Phone Companies Plead “National Security” In Response to RI ACLU Record-Sharing Complaint
Posted: June 19, 2006|Category: Privacy
Responding to a complaint the ACLU of Rhode Island filed last month with the Division of Public Utilities and Carriers regarding allegations that Verizon and AT&T have improperly shared telephone records with the National Security Agency, the two phone companies are claiming that “national security” bars them from addressing the complaint’s allegations and further bars the DPUC from engaging in any investigation of the matter. The ACLU today called the responses “appalling.”
Recent news reports have described how AT&T and Verizon allegedly provided the NSA, without either customer consent or court order, the personal calling details of millions of residential phone customers. The RI ACLU’s complaint noted that the customer information provided to the NSA could “be easily matched with other databases to obtain the name and residence of each caller. This would enable the government to track virtually every phone call made by Rhode Island residential customers, including the identity of the people they called and the length of each conversation.” The complaint called the companies’ release of the data a “systematic and flagrant violation” of customers’ privacy rights and, citing a number of state laws that the release of the information may have violated, requested the DPUC to investigate the matter.
DPUC asked the companies to respond to the complaint, and on Friday they did so, in separate letters to the Division. The flavor of the responses is summed up by this excerpt from Verizon’s letter: “There is no basis to assume that Verizon has violated the law. Further, Verizon is precluded by federal law from providing information about its cooperation, if any, with this national security matter. Verizon accordingly cannot confirm or deny cooperation in such a program … As a result, there would be no evidence for the Division to consider in any investigation.”

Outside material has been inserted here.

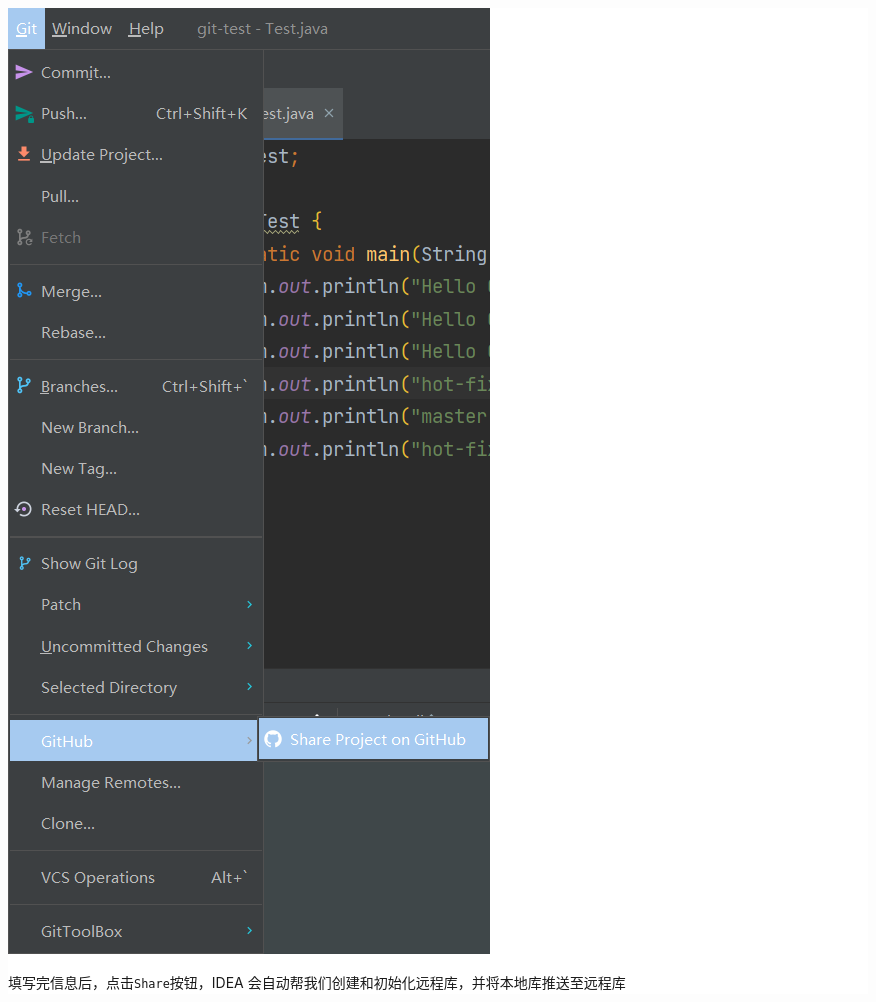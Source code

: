 ![image-20210919044545203](images/3-Git_Entry/AEwueUhD5f823cC.png)

填写完信息后，点击`Share`按钮，IDEA 会自动帮我们创建和初始化远程库，并将本地库推送至远程库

RI ACLU executive director Steven Brown said today: “The phone companies’ appalling responses are straight out of George Orwell. In essence, they are telling us: ‘You shouldn’t assume we did anything wrong, and even if we did, it’s none of your business, and even if it is, we can’t tell you anyway.’ This encapsulates the Bush Administration’s unceasing penchant for keeping the public in the dark about its so-called war on terrorism, but Rhode Islanders deserve a better answer than that.”
The ACLU’s complaint and the telephone companies’ responses are available at the RI ACLU’s website, www.riaclu.org.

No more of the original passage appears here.